Exercise description. Print, exactly as they appear in the listing below, the lines from the line with "We derive nine" to the line with "Protons in Rhenium-\/187.", with both end lines kept.

+++++

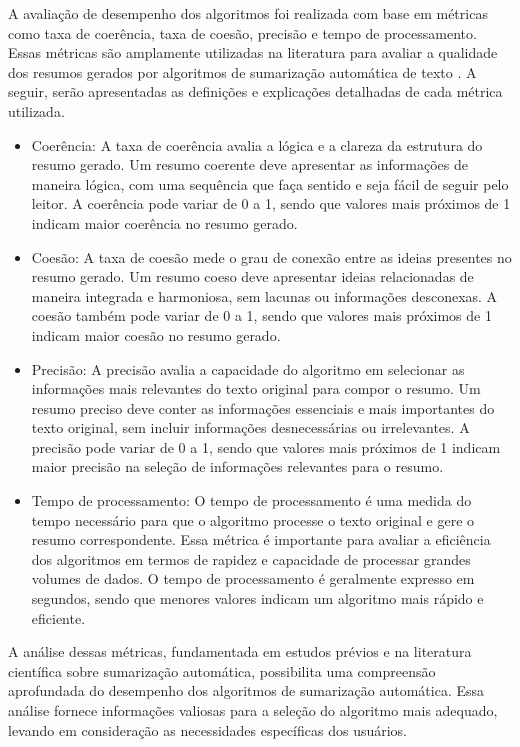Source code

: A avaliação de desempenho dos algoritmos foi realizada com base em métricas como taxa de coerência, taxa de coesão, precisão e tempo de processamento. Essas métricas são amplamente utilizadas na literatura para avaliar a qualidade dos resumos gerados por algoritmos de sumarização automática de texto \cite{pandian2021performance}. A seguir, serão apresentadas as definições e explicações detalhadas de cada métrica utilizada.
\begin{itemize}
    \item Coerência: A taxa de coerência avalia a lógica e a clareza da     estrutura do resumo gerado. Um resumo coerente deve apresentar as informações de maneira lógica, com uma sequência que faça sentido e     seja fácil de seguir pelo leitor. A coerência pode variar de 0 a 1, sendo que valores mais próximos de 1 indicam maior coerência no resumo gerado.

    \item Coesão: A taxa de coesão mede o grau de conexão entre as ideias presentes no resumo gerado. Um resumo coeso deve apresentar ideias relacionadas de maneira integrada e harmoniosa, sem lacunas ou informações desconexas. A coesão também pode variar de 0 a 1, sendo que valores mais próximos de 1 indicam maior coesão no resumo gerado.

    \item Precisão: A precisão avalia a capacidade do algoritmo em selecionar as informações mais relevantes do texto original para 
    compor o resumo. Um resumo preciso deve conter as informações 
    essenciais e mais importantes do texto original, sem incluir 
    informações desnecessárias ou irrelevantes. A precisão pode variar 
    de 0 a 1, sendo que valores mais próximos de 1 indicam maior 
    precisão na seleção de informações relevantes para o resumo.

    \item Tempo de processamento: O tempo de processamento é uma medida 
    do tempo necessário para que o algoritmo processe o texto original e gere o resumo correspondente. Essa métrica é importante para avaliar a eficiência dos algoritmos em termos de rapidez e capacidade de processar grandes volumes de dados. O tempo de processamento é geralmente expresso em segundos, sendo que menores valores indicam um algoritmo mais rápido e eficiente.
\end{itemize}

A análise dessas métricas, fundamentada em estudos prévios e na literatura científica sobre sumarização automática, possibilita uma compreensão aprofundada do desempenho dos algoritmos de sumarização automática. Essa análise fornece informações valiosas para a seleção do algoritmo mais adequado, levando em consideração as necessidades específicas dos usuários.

+++++

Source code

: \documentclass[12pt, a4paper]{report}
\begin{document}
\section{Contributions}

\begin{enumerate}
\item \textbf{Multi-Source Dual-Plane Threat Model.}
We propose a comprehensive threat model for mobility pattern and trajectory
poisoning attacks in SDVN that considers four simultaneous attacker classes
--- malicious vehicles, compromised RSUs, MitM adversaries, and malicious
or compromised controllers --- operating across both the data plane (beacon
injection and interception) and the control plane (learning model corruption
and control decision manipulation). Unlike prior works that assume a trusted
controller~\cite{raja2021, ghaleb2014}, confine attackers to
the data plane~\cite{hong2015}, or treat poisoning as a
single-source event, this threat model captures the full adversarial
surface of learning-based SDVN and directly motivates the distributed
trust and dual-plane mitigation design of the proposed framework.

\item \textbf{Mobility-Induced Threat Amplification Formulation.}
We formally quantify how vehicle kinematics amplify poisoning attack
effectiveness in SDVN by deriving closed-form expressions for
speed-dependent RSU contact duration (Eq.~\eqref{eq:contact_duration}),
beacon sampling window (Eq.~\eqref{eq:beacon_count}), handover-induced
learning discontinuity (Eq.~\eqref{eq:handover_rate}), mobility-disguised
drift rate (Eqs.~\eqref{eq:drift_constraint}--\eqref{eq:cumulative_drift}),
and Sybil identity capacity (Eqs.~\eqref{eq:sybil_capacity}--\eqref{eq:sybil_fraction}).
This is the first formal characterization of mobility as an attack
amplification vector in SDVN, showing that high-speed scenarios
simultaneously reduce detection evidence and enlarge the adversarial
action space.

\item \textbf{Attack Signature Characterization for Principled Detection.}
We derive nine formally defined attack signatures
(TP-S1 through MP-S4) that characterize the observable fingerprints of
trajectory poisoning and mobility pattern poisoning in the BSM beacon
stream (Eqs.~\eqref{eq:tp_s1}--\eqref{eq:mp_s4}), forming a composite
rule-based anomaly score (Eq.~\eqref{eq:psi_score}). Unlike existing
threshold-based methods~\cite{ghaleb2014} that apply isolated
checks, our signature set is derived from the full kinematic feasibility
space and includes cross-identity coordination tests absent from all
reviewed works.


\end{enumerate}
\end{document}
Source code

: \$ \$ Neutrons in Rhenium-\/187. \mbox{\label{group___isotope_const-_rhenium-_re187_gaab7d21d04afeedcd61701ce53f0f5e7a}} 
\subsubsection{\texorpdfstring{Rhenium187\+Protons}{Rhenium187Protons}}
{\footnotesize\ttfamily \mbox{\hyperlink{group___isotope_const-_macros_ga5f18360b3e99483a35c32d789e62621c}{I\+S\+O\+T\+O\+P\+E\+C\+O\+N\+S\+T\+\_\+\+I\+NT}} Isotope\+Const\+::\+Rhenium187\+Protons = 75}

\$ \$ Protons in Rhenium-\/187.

+++++

Answer to the problem.
We derive nine formally defined attack signatures
(TP-S1 through MP-S4) that characterize the observable fingerprints of
trajectory poisoning and mobility pattern poisoning in the BSM beacon
stream (Eqs.~\eqref{eq:tp_s1}--\eqref{eq:mp_s4}), forming a composite
rule-based anomaly score (Eq.~\eqref{eq:psi_score}). Unlike existing
threshold-based methods~\cite{ghaleb2014} that apply isolated
checks, our signature set is derived from the full kinematic feasibility
space and includes cross-identity coordination tests absent from all
reviewed works.


\end{enumerate}
\end{document}
Source code

: \$ \$ Neutrons in Rhenium-\/187. \mbox{\label{group___isotope_const-_rhenium-_re187_gaab7d21d04afeedcd61701ce53f0f5e7a}} 
\subsubsection{\texorpdfstring{Rhenium187\+Protons}{Rhenium187Protons}}
{\footnotesize\ttfamily \mbox{\hyperlink{group___isotope_const-_macros_ga5f18360b3e99483a35c32d789e62621c}{I\+S\+O\+T\+O\+P\+E\+C\+O\+N\+S\+T\+\_\+\+I\+NT}} Isotope\+Const\+::\+Rhenium187\+Protons = 75}

\$ \$ Protons in Rhenium-\/187.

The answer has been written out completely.